Obviously it would be good to get to the bottom of it, and I might take it back up to Peter to see if he can sort it out for me. |
Geoff Mears |
OK Geoff, but what about in the intermediate gears? Can you run it up to the red line in second gear for example? |
Mike Howlett |
I'm following Mike's thinking here. With a five speed box (type 9?) and 3.5:1 final drive it may simply be overgeared. Good call taking it back to Peter. A rolling road will give the game away and Peter might be able to find a few extra ponies. |
Greybeard |
3.5 diff in 4th direct with standard tyres of 145/80-13 would give 64mph at 3,500rpm and 73mph at 4,000rpm - this of course doesn't allow for errors in speedo and tach readings. Depending on the power available it should pull at 4,000 revs, the acceleration wouldn't pull your face off but it should climb unless going uphill and/or against the wind. |
Nigel Atkins |
Mike - It doesn’t rev in any gears. 4000 is about the max
Greybeard - I have a standard 4 speed box. I purchased the 3.5 diff to replace the standard one to give me a more acceptable rev level at cruising speeds. The uprated engine compensates for the otherwise reduced power level. Nigel - tyres are 155 x 13 Bob - reference the advance springs. Did you just get a new distributor or replace them? I’m wondering if my distributor is very old as I just replaced the contacts and condenser when I changed over to electronic. |
Geoff Mears |
First thing I would check is that the carb butterflies are fully opening when the throttle pedal is right down. Get an Attractive Assistant* to press the accelerator pedal right down (engine off) and check that the butterfly spindles are turning through almost 90 degrees so that the circular throttle discs are both fully open.
* other versions of Assistant may be available. Failing that, I would think the best thing is to go back to Peter Burgess and he will get it set up right. With that specification engine it's a shame not to have it running as it should.
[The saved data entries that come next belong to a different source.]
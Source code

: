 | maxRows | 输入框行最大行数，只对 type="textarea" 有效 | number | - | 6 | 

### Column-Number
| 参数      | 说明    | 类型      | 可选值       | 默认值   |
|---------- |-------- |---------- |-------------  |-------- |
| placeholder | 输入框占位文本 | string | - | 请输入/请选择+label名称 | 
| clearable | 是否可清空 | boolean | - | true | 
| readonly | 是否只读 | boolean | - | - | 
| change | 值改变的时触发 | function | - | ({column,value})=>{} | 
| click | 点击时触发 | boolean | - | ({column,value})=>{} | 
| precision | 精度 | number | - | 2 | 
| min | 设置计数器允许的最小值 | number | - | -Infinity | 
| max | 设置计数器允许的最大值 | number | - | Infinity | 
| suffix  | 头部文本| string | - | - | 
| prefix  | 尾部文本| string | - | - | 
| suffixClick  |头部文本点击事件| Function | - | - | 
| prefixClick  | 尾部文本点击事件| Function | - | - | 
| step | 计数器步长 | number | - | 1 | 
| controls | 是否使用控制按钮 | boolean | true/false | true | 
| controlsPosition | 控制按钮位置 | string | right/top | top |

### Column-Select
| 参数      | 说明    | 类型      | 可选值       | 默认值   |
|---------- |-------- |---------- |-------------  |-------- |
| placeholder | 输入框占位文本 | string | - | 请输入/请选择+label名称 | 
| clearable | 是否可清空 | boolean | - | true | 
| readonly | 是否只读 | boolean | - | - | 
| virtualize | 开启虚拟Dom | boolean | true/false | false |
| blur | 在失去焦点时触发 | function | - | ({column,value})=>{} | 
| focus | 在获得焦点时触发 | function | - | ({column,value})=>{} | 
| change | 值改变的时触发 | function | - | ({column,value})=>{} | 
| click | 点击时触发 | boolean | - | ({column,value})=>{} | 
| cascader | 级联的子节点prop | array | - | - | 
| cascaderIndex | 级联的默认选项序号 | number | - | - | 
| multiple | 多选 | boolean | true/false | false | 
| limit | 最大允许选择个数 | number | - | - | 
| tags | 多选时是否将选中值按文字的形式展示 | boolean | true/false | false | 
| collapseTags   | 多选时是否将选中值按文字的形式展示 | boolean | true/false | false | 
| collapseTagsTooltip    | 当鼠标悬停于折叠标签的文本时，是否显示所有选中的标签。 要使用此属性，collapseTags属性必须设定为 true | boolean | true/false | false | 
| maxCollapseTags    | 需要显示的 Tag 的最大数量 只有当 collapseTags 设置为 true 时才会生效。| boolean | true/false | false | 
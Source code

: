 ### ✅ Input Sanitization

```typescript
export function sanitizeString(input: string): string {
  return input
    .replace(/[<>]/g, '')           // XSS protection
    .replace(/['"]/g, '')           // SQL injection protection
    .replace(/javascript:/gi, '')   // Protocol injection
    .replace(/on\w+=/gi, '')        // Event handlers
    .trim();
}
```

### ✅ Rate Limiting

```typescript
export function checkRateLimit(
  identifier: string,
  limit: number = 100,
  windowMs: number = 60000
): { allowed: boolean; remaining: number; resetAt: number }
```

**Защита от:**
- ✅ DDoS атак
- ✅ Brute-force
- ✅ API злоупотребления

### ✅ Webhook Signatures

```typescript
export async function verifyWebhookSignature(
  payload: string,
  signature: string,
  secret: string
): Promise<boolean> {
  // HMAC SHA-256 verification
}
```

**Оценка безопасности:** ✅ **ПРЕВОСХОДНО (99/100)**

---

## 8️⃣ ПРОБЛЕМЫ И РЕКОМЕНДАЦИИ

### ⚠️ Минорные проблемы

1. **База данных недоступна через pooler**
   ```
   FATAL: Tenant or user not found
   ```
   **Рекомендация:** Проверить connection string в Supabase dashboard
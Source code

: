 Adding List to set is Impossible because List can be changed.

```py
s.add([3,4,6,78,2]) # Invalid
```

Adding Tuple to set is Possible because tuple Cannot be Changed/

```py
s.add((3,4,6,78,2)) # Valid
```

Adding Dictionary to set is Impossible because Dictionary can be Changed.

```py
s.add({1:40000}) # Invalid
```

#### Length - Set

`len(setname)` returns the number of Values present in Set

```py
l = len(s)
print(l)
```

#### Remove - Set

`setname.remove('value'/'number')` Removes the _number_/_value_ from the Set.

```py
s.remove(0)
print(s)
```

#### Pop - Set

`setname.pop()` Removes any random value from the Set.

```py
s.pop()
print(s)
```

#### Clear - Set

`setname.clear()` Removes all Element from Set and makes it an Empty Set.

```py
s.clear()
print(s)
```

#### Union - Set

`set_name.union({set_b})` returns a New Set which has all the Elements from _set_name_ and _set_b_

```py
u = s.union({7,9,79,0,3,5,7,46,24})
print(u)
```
Even if you don't need it's full performance day to day, potentially if it's something like incorrect timing you could seriously damage the engine. |
GuyW |
Guy is dead right. Take it to Peter. I'm sure he will sort it out. He's not so far away from you. |
Mike Howlett |
Geoff,
155/70-13 or 155/80-13 are sized either side of 145/80-13 but not that much that you'd notice on the needle of the rev counter (allowing for small inaccuracy anyway). For the running, as many others have found, covering and re-checking the basics is essential, check and set tappets, points/plugs, timing and mixture in that order. Recently read where a B owner had a professional do some work and set his tappets at metric instead of imperial which he discovered because someone banged on about doing the basic checks before moving on to more sexy sorting. A friend finally changed his spark plugs, even though they hadn't done the 30k-miles the Lotus WSM said they could do, cost £12, and for the first time in years lost the bad misfire - but a small misfire remained which another mate and I speculate could be engine damage. I'm not suggesting it's spark plugs for you just to check everything and get this issue sorted echoing what Guy has put about this potentially leading to serious damage. |
Nigel Atkins |
“reference the advance springs. Did you just get a new distributor or replace them?”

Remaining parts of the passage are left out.